*ACTION ITEM*.
Each line in the entries below that holds the string "Пусть" is to be listed.

=== PROVIDED DATA ===

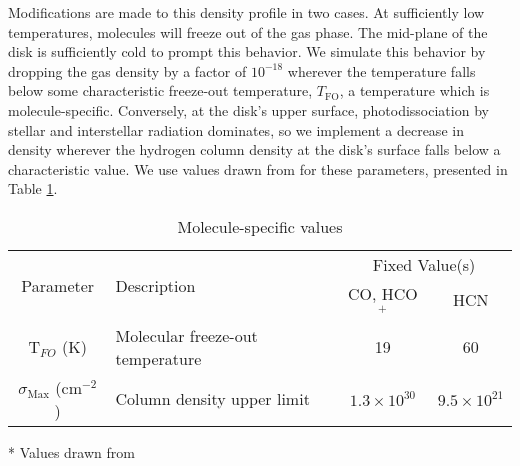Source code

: 
Modifications are made to this density profile in two cases. At sufficiently low temperatures, molecules will freeze out of the gas phase. The mid-plane of the disk is sufficiently cold to prompt this behavior. We simulate this behavior by dropping the gas density by a factor of $10^{-18}$ wherever the temperature falls below some characteristic freeze-out temperature, $T_\text{FO}$, a temperature which is molecule-specific. Conversely, at the disk's upper surface, photodissociation by stellar and interstellar radiation dominates, so we implement a decrease in density wherever the hydrogen column density at the disk's surface falls below a characteristic value. We use values drawn from \cite{Factor2017} for these parameters, presented in Table \ref{tab:mol_specifics}.


\begin{table}
  \begin{threeparttable}
    \centering
    \caption{Molecule-specific values}
    \label{tab:mol_specifics}
    \renewcommand{\arraystretch}{1.2}
    \begin{tabular}{c  l  c c }
      \toprule \toprule
      \multirow{2}{*}{Parameter} & \multirow{2}{*}{Description}    & \multicolumn{2}{c}{Fixed Value(s)} \\
                                 &                                 & CO, HCO$^+$ & HCN \\
      \midrule %
      T$_{FO}$ (K)           &  Molecular freeze-out temperature   &  19 & 60    \\
      $\sigma_\text{Max}$ (cm$^{-2}$) & Column density upper limit &  $1.3 \times 10^{30}$ & $9.5 \times 10^{21}$  \\
      \bottomrule
    \end{tabular}
    \begin{tablenotes}\footnotesize
      \item[*] Values drawn from \cite{Factor2017}
    \end{tablenotes}
  \end{threeparttable}
\end{table}



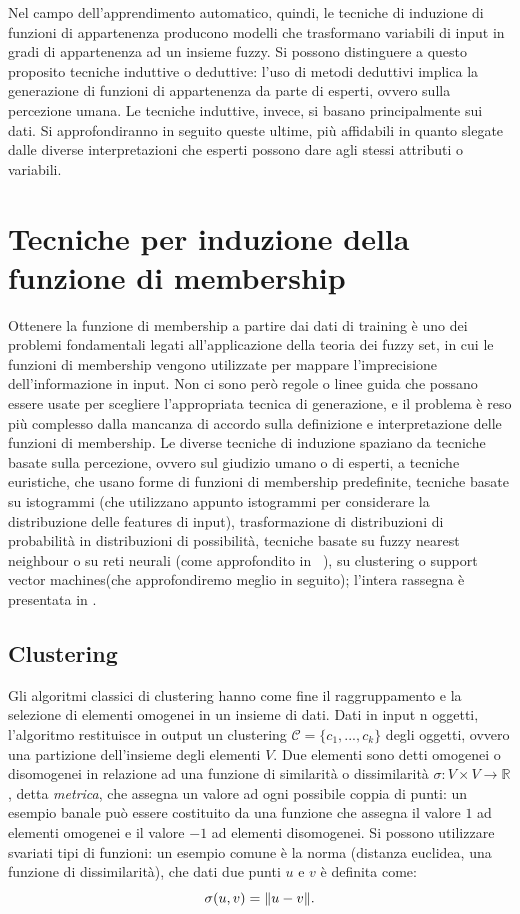 \documentclass[oneside, openany]{book}
\DeclarePairedDelimiter{\norma}{\lVert}{\rVert}
\begin{document}
		Nel campo dell'apprendimento automatico, quindi, le tecniche di induzione di funzioni di appartenenza producono modelli che trasformano variabili di input in gradi di appartenenza ad un insieme fuzzy. Si possono distinguere a questo proposito tecniche induttive o deduttive: l'uso di metodi deduttivi implica la generazione di funzioni di appartenenza da parte di esperti, ovvero sulla percezione umana. Le tecniche induttive, invece, si basano principalmente sui dati. Si approfondiranno in seguito queste ultime, più affidabili in quanto slegate dalle diverse interpretazioni che esperti possono dare agli stessi attributi o variabili.
		\newpage
	
		\chapter{Tecniche per induzione della funzione di membership}
		Ottenere la funzione di membership a partire dai dati di training è uno dei problemi fondamentali legati all'applicazione della teoria dei fuzzy set, in cui le funzioni di membership vengono utilizzate per mappare l'imprecisione dell'informazione in input. Non ci sono però regole o linee guida che possano essere usate per scegliere l'appropriata tecnica di generazione, e il problema è reso più complesso dalla mancanza di accordo sulla definizione e interpretazione delle funzioni di membership. Le diverse tecniche di induzione spaziano da tecniche basate sulla percezione, ovvero sul giudizio umano o di esperti, a tecniche euristiche, che usano forme di funzioni di membership predefinite, tecniche basate su istogrammi (che utilizzano appunto istogrammi per considerare la distribuzione delle features di input), trasformazione di distribuzioni di probabilità in distribuzioni di possibilità, tecniche basate su fuzzy nearest neighbour o su reti neurali (come approfondito in ~\cite{bib:rita}), su clustering o support vector machines(che approfondiremo meglio in seguito); l'intera rassegna è presentata in \cite{bib:rassegna}.
		
		\section{Clustering}
		Gli algoritmi classici di clustering hanno come fine il raggruppamento e la selezione di elementi omogenei in un insieme di dati. Dati in input n oggetti, l'algoritmo restituisce in output un clustering $\mathcal{C}=\{c_1, ..., c_k\}$ degli oggetti, ovvero una partizione dell'insieme degli elementi $V$. Due elementi sono detti omogenei o disomogenei in relazione ad una funzione di similarità o dissimilarità $\sigma: V\times V\rightarrow \mathbb{R}$, detta \textit{metrica}, che assegna un valore ad ogni possibile coppia di punti: un esempio banale può essere costituito da una funzione che assegna il valore $1$ ad elementi omogenei e il valore $-1$ ad elementi disomogenei. Si possono utilizzare svariati tipi di funzioni: un esempio comune è la norma (distanza euclidea, una funzione di dissimilarità), che dati due punti $u$ e $v$ è definita come:
		\[
			\sigma(u, v) = \norma{u - v}\text{.}
		\]
		
\end{document}
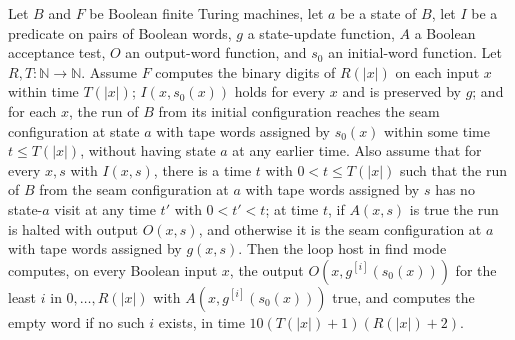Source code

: \begin{theorem}
\label{Turing.FinTM.loopHostTM_finds}
\leanok
{}
Let $B$ and $F$ be Boolean finite Turing machines, let $a$ be a state of $B$, let $I$ be
a predicate on pairs of Boolean words, $g$ a state-update function, $A$ a Boolean
acceptance test, $O$ an output-word function, and $s_0$ an initial-word function. Let
$R,T:\mathbb{N}\to\mathbb{N}$. Assume $F$ computes the binary digits of $R(|x|)$ on each
input $x$ within time $T(|x|)$; $I(x,s_0(x))$ holds for every $x$ and is preserved by
$g$; and for each $x$, the run of $B$ from its initial configuration reaches the seam
configuration at state $a$ with tape words assigned by $s_0(x)$ within some time $t\le
T(|x|)$, without having state $a$ at any earlier time. Also assume that for every $x,s$
with $I(x,s)$, there is a time $t$ with $0<t\le T(|x|)$ such that the run of $B$ from
the seam configuration at $a$ with tape words assigned by $s$ has no state-$a$ visit at
any time $t'$ with $0<t'<t$; at time $t$, if $A(x,s)$ is true the run is halted with
output $O(x,s)$, and otherwise it is the seam configuration at $a$ with tape words
assigned by $g(x,s)$. Then the loop host in find mode computes, on every Boolean input
$x$, the output $O(x,g^{[i]}(s_0(x)))$ for the least $i$ in $0,\ldots,R(|x|)$ with
$A(x,g^{[i]}(s_0(x)))$ true, and computes the empty word if no such $i$ exists, in time
$10(T(|x|)+1)(R(|x|)+2)$.
\end{theorem}

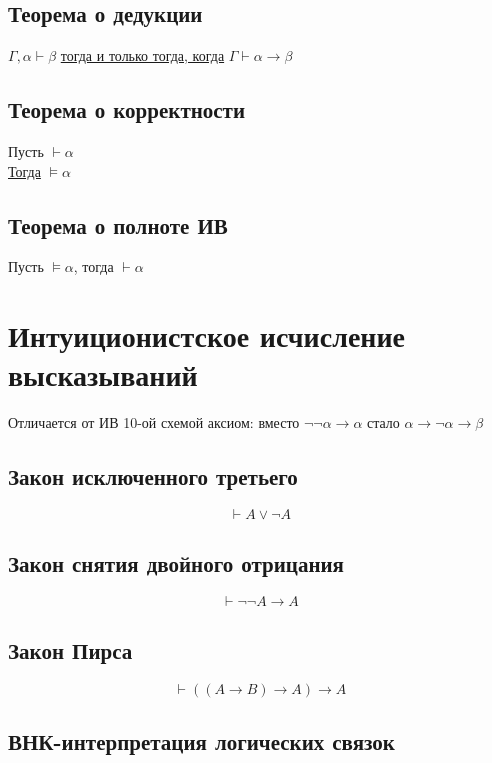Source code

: \documentclass[english]{article}
\begin{document}
\subsection{Теорема о дедукции}
\label{sec:org272d106}
\begin{theorem}[о дедукции]
	\(\Gamma, \alpha \vdash \beta\) \uline{тогда и только тогда, когда} \(\Gamma \vdash \alpha \to \beta\)
	\label{org377dfdc}
\end{theorem}
\subsection{Теорема о корректности}
\label{sec:org8a5933c}
\begin{theorem}[о корректности]
	Пусть \(\vdash \alpha\) \\
	\uline{Тогда} \(\vDash \alpha\)
	\label{org517bca4}
\end{theorem}
\subsection{Теорема о полноте ИВ}
\label{sec:orge624408}
\begin{theorem}[о полноте]
	Пусть \(\vDash \alpha\), тогда \(\vdash \alpha\)
	\label{orgdcace4c}
\end{theorem}
\section{Интуиционистское исчисление высказываний}
\label{sec:org847b2aa}
Отличается от ИВ 10-ой схемой аксиом: вместо \(\neg \neg \alpha \to \alpha\) стало \(\alpha \to \neg \alpha \to \beta\)
\subsection{Закон исключенного третьего}
\label{sec:orgec2d432}
\[ \vdash A \vee \neg A \]
\subsection{Закон снятия двойного отрицания}
\label{sec:org126b825}
\[ \vdash \neg\neg A \to A \]
\subsection{Закон Пирса}
\label{sec:orgd83b715}
\[ \vdash ((A \to B) \to A) \to A \]
\subsection{ВНК-интерпретация логических связок}
\label{sec:org598c121}
\end{document}
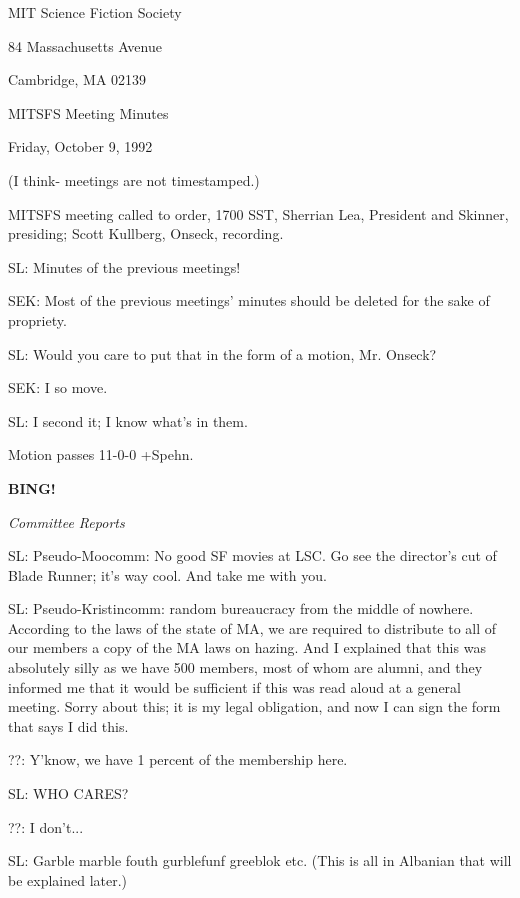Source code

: \documentclass[12pt]{article}
\newcommand{\bing}{{\bf BING!} }
\newcommand{\goto}[1]{\bing \vskip 12pt \centerline{{\em{#1}}}}
\begin{document}
\begin{center}

MIT Science Fiction Society 

84 Massachusetts Avenue

Cambridge, MA 02139

\vspace{12pt}

MITSFS Meeting Minutes 

Friday, October 9, 1992

(I think- meetings are not timestamped.)

\end{center}
 
\vspace{18pt}

\setlength{\parskip}{6pt}

\noindent
MITSFS meeting called to order, 1700 SST,
Sherrian Lea, President and Skinner, presiding; Scott Kullberg, Onseck, recording.

SL: Minutes of the previous meetings!

SEK: Most of the previous meetings' minutes should be deleted for the sake of propriety.

SL: Would you care to put that in the form of a motion, Mr. Onseck?

SEK: I so move.

SL: I second it; I know what's in them.

Motion passes 11-0-0 +Spehn.

\goto{Committee Reports}

SL: Pseudo-Moocomm: No good SF movies at LSC. Go see the director's cut of Blade Runner; it's way cool. And take me with you.

SL: Pseudo-Kristincomm: random bureaucracy from the middle of nowhere. According to the laws of the state of MA, we are required to distribute to all of our members a copy of the MA laws on hazing. And I explained that this was absolutely silly as we have 500 members, most of whom are alumni, and they informed me that it would be sufficient if this was read aloud at a general meeting. Sorry about this; it is my legal obligation, and now I can sign the form that says I did this.

??: Y'know, we have 1 percent of the membership here.

SL: WHO CARES?

??: I don't...

SL: Garble marble fouth gurblefunf greeblok etc. (This is all in Albanian that will be explained later.)
\end{document}
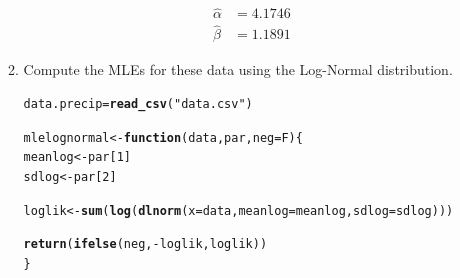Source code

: \documentclass{article}\usepackage[]{graphicx}\usepackage[]{xcolor}
\makeatletter
\newcommand{\hlnum}[1]{\textcolor[rgb]{0.686,0.059,0.569}{#1}}%
\newcommand{\hlsng}[1]{\textcolor[rgb]{0.192,0.494,0.8}{#1}}%
\newcommand{\hlopt}[1]{\textcolor[rgb]{0,0,0}{#1}}%
\newcommand{\hldef}[1]{\textcolor[rgb]{0.345,0.345,0.345}{#1}}%
\newcommand{\hlkwa}[1]{\textcolor[rgb]{0.161,0.373,0.58}{\textbf{#1}}}%
\newcommand{\hlkwb}[1]{\textcolor[rgb]{0.69,0.353,0.396}{#1}}%
\newcommand{\hlkwc}[1]{\textcolor[rgb]{0.333,0.667,0.333}{#1}}%
\newcommand{\hlkwd}[1]{\textcolor[rgb]{0.737,0.353,0.396}{\textbf{#1}}}%
\newenvironment{kframe}{%
 \def\at@end@of@kframe{}%
 \ifinner\ifhmode%
  \def\at@end@of@kframe{\end{minipage}}%
  \begin{minipage}{\columnwidth}%
 \fi\fi%
 \def\FrameCommand##1{\hskip\@totalleftmargin \hskip-\fboxsep
 \colorbox{shadecolor}{##1}\hskip-\fboxsep
     \hskip-\linewidth \hskip-\@totalleftmargin \hskip\columnwidth}%
 \MakeFramed {\advance\hsize-\width
   \@totalleftmargin\z@ \linewidth\hsize
   \@setminipage}}%
 {\par\unskip\endMakeFramed%
 \at@end@of@kframe}
\newenvironment{knitrout}{}{} %
\makeatother
\begin{document}
\begin{enumerate}
\begin{enumerate}
    \begin{align*}
    \hat{\alpha}&=4.1746\\
    \hat{\beta}&=1.1891
\end{align*}
    \item Compute the MLEs for these data using the Log-Normal distribution.
\begin{knitrout}\scriptsize
{}\color{fgcolor}\begin{kframe}
\begin{alltt}
\hldef{data.precip} \hlkwb{=} \hlkwd{read_csv}\hldef{(}\hlsng{"data.csv"}\hldef{)}

\hldef{mlelognormal} \hlkwb{<-} \hlkwa{function}\hldef{(}\hlkwc{data}\hldef{,} \hlkwc{par}\hldef{,} \hlkwc{neg}\hldef{=F)\{}
  \hldef{meanlog} \hlkwb{<-} \hldef{par[}\hlnum{1}\hldef{]}
  \hldef{sdlog} \hlkwb{<-} \hldef{par[}\hlnum{2}\hldef{]}

  \hldef{loglik} \hlkwb{<-} \hlkwd{sum}\hldef{(}\hlkwd{log}\hldef{(}\hlkwd{dlnorm}\hldef{(}\hlkwc{x}\hldef{=data,} \hlkwc{meanlog}\hldef{=meanlog,} \hlkwc{sdlog}\hldef{=sdlog)))}

  \hlkwd{return}\hldef{(}\hlkwd{ifelse}\hldef{(neg,} \hlopt{-}\hldef{loglik, loglik))}
\hldef{\}}


\end{alltt}
\end{kframe}
\end{knitrout}
\end{enumerate}
\end{enumerate}
\end{document}

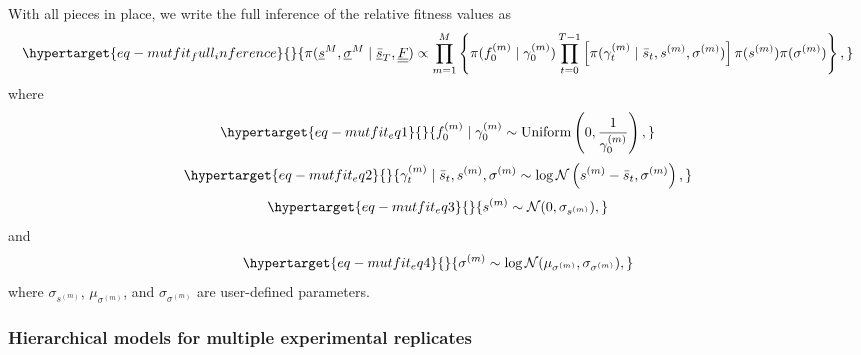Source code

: \documentclass[
]{scrartcl}
\begin{document}
\begin{refsegment}
With all pieces in place, we write the full inference of the relative
fitness values as
\begin{equation}\protect\hypertarget{eq-mutfit_full_inference}{}{
\pi(
    \underline{s}^M ,\underline{\sigma}^M \mid 
    \underline{\bar{s}}_T, \underline{\underline{F}}
) \propto
\prod_{m=1}^M \left\{ 
    \pi(f_0^{(m)} \mid \gamma_0^{(m)})
    \prod_{t=0}^{T-1} \left[
        \pi(\gamma_t^{(m)} \mid \bar{s}_t, s^{(m)}, \sigma^{(m)})
    \right]
    \pi(s^{(m)}) \pi(\sigma^{(m)})
\right\},
}\label{eq-mutfit_full_inference}\end{equation} where
\begin{equation}\protect\hypertarget{eq-mutfit_eq1}{}{
f_0^{(m)} \mid \gamma_0^{(m)} \sim 
\operatorname{Uniform}\left(0, \frac{1}{\gamma_0^{(m)}} \right),
}\label{eq-mutfit_eq1}\end{equation}
\begin{equation}\protect\hypertarget{eq-mutfit_eq2}{}{
\gamma_t^{(m)} \mid \bar{s}_t, s^{(m)}, \sigma^{(m)} \sim 
\log\mathcal{N}\left(s^{(m)} - \bar{s}_t, \sigma^{(m)} \right),
}\label{eq-mutfit_eq2}\end{equation}
\begin{equation}\protect\hypertarget{eq-mutfit_eq3}{}{
s^{(m)} \sim \mathcal{N}(0, \sigma_{s^{(m)}}),
}\label{eq-mutfit_eq3}\end{equation} and
\begin{equation}\protect\hypertarget{eq-mutfit_eq4}{}{
\sigma^{(m)} \sim \log\mathcal{N}(\mu_{\sigma^{(m)}}, \sigma_{\sigma^{(m)}}),
}\label{eq-mutfit_eq4}\end{equation} where \(\sigma_{s^{(m)}}\),
\(\mu_{\sigma^{(m)}}\), and \(\sigma_{\sigma^{(m)}}\) are user-defined
parameters.

\hypertarget{sec-hierarchical_model}{%
\subsubsection{Hierarchical models for multiple experimental
replicates}\label{sec-hierarchical_model}}


\end{refsegment}
\end{document}
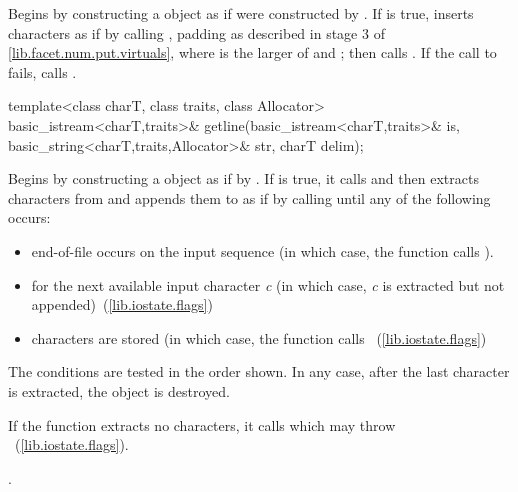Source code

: \begin{itemdescr}
\pnum
\effects
Begins by constructing a  object  as if 
were constructed by .
If  is true, inserts characters as if by calling
, padding as described in stage 3
of \ref{lib.facet.num.put.virtuals}, where  is the larger of
 and ;
then calls
.
If the call to  fails,
calls .

\pnum
\returns
{}
\end{itemdescr}

%
%
\begin{itemdecl}
template<class charT, class traits, class Allocator>
  basic_istream<charT,traits>&
    getline(basic_istream<charT,traits>& is,
            basic_string<charT,traits,Allocator>& str,
            charT delim);
\end{itemdecl}

\begin{itemdescr}
\pnum
\effects
Begins by constructing a  object  as if by
.
If  is true, it calls 
and then extracts characters from  and appends them
to  as if by calling
until any of the following occurs:

\begin{itemize}
\item
end-of-file occurs on the input sequence (in which case, the 
function calls ).
\item
{} for the next available input character \textit{c}
(in which case, \textit{c}
is extracted but not appended)~(\ref{lib.iostate.flags})
\item
{} characters are stored (in which case, the function calls
~(\ref{lib.iostate.flags})
\end{itemize}

\pnum
The conditions are tested in the order shown. In any case,
after the last character is extracted, the  object 
is destroyed.

\pnum
If the function extracts no characters, it calls
which may throw
~(\ref{lib.iostate.flags}).

\pnum
\returns
{}.
\end{itemdescr}

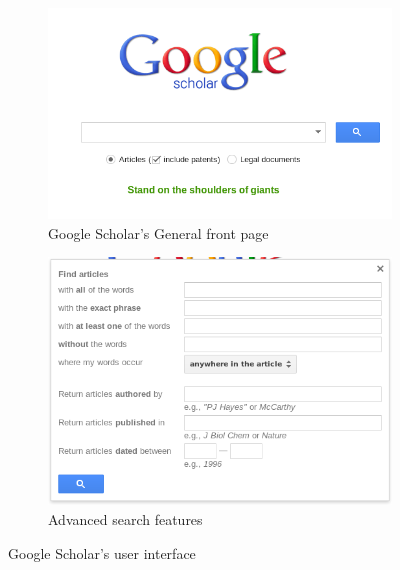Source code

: \documentclass[12pt,a4paper]{article}
\begin{document}
\begin{figure}[!hbt]
        \centering
        \begin{subfigure}[b]{0.50\textwidth}
                \centering
                \includegraphics[width=\textwidth]{images/googlescholar_front.png}
                \caption{Google Scholar's General front page}
                \label{fig:scholar_basic}
        \end{subfigure}%
        \begin{subfigure}[b]{0.50\textwidth}
                \centering
                \includegraphics[width=\textwidth]{images/googlescholar_advanced.png}
                \caption{Advanced search features}
                \label{fig:scholar_advanced}
        \end{subfigure}

        \caption{Google Scholar's user interface}
        \label{fig:scholar_interface}
\end{figure}
\end{document}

===

*WRITTEN SOLUTION*.
	Пусть \(\vdash \alpha\) \\
	Пусть \(\vDash \alpha\), тогда \(\vdash \alpha\)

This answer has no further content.